I'm trying to design a protocol where hashing can involve some public and private components. The idea is that Alice hashes a value with minimal computation and sends the hash to Bob. For Bob it should be exponentially harder to re-create / verify the hash against a given value with the hash he received from Alice.
The hash function Alice is going to use will be something like this, with constant time:
$$H_A = \text{hash_generate}(\mathit{input}, \mathit{private\_component}, \mathit{public\_component})$$
The hash / verification function Bob is going to use will be something like this, with exponential time:
$$\text{hash_verify}(H_A, \mathit{input}, \mathit{public}\_component)$$
What I have devised is the following:
This is what Alice does, (this is constant time)

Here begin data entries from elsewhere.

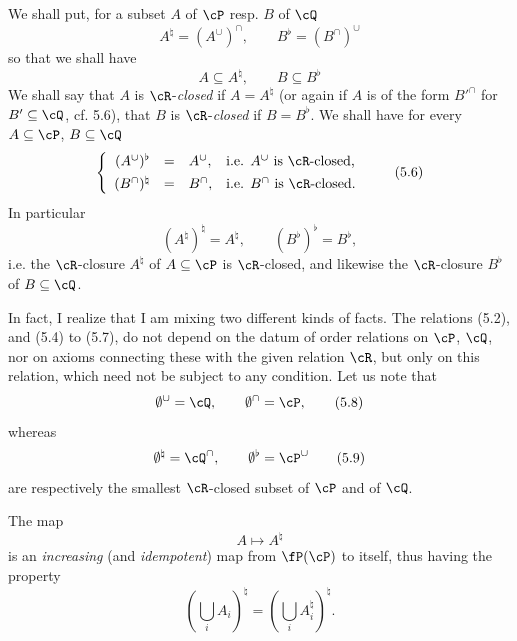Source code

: 
We shall put, for a subset $A$ of $\cP$ resp. $B$ of $\cQ$
\[
A^{\natural} = (A^{\cup})^{\cap}, \qquad B^{\flat} = (B^{\cap})^{\cup}
\tag*{(5.4)}
\]
so that we shall have
\[
A \subseteq A^{\natural}, \qquad B \subseteq B^{\flat}
\tag*{(5.5)}
\]
We shall say that $A$ is $\cR$-\textit{closed} if $A = A^{\natural}$ (or again if $A$ is of the form $B'^{\cap}$ for $B' \subseteq \cQ$, cf. 5.6), that
$B$ is $\cR$-\textit{closed} if $B = B^{\flat}$. We shall have for every $A \subseteq \cP$, $B \subseteq \cQ$
\[
\left\{
\begin{array}{rcll}
(A^{\cup})^{\flat} & = & A^{\cup}, & \text{i.e. } A^{\cup} \text{ is } \cR\text{-closed,}\\[1ex]
(B^{\cap})^{\natural} & = & B^{\cap}, & \text{i.e. } B^{\cap} \text{ is } \cR\text{-closed.}
\end{array}
\right.
\tag*{(5.6)}
\]
In particular
\[
(A^{\natural})^{\natural} = A^{\natural}, \qquad (B^{\flat})^{\flat} = B^{\flat},
\tag*{(5.7)}
\]
i.e. the $\cR$-closure $A^{\natural}$ of $A \subseteq \cP$ is $\cR$-closed, and likewise the $\cR$-closure $B^{\flat}$ of $B \subseteq \cQ$. %

In fact, I realize that I am mixing two different kinds of facts. The relations (5.2), and (5.4) to (5.7), do not depend on the datum of order relations on $\cP$, $\cQ$, nor on axioms connecting these with the given relation $\cR$, but only on this relation, which need not be subject to any condition. Let us note that %
\[
\emptyset^{\cup} = \cQ, \qquad \emptyset^{\cap} = \cP,
\tag*{(5.8)}
\]
whereas
\[
\emptyset^{\natural} = \cQ^{\cap}, \qquad \emptyset^{\flat} = \cP^{\cup}
\tag*{(5.9)}
\]
are respectively the smallest $\cR$-closed subset of $\cP$ and of $\cQ$.

The map
\[
A \longmapsto A^{\natural}
\tag*{(5.10)}
\]
is an \textit{increasing} (and \textit{idempotent}) map from $\fP(\cP)$ to itself, thus having the property
\[
(\bigcup_i A_i)^{\natural} = (\bigcup_i A_i^{\natural})^{\natural}.
\]


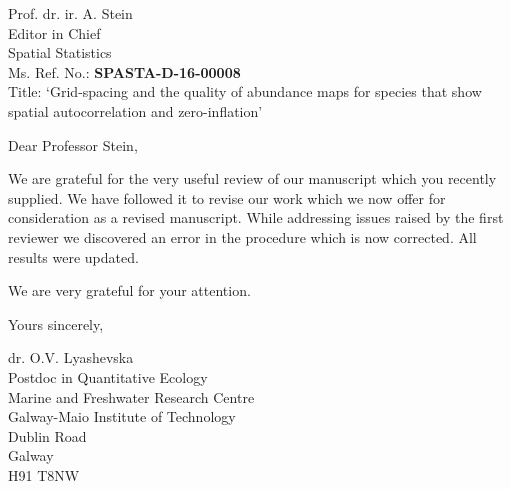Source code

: \documentclass{letter}
\begin{document}
\begin{letter}{
Prof. dr. ir. A. Stein\\
Editor in Chief\\
Spatial Statistics\\
        
\vspace{1cm}
Ms. Ref. No.:  \textbf{SPASTA-D-16-00008}\\
Title: `Grid-spacing and the quality of abundance maps for species that show spatial autocorrelation and zero-inflation'
}

\opening{Dear Professor Stein,}

We are grateful for the very useful review of our manuscript which you recently supplied. We have followed it to revise our work which we now offer for consideration as a revised manuscript. 
While addressing issues raised by the first reviewer we discovered an error in the procedure which is now corrected. All results were updated. 

We are very grateful for your attention.

Yours sincerely, 

dr. O.V. Lyashevska\\
Postdoc in Quantitative Ecology \\
Marine and Freshwater Research Centre\\
Galway-Maio Institute of Technology\\
Dublin Road\\
Galway\\
H91 T8NW

\end{letter}
\end{document}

- Alice creates random $n$ bits as $\mathit{public\_component}$
- Alice creates random $n$ bits as $\mathit{private\_component}$
- Alice salts the input with both components and hashes it, say $\text{SHA-3}(input \mathbin \| (\mathit{private\_component} \mathbin \| \mathit{public\_component}))$
- Alice sends the $\mathit{public\_component}$ and the hash result $H_A$ to Bob
And what Bob does in order to verify is the following:
- Bob creates random $n$ bits as (replacement) $\mathit{private\_component}^{rand}$
- Bob salts the input with both components and hashes it, say $\text{SHA-3}(input \mathbin \| (\mathit{private\_component^{rand}} \mathbin \| \mathit{public\_component}))$
- If the hash result is the same as Alice's hash result, he has verified it
- If the hash result is the not same as Alice's hash result, goto 1 (or fail with a given repeat count based on $n$, guaranteeing we have done enough permutations to prove that we can't verify the hash)
So the expected complexity of Bob's operation should be around $\mathcal{O}(2^n)$
This protocol is what we have came up with; it's similar to proof of work in a way.
Are there protocols for such a use-case? If yes, how are they called?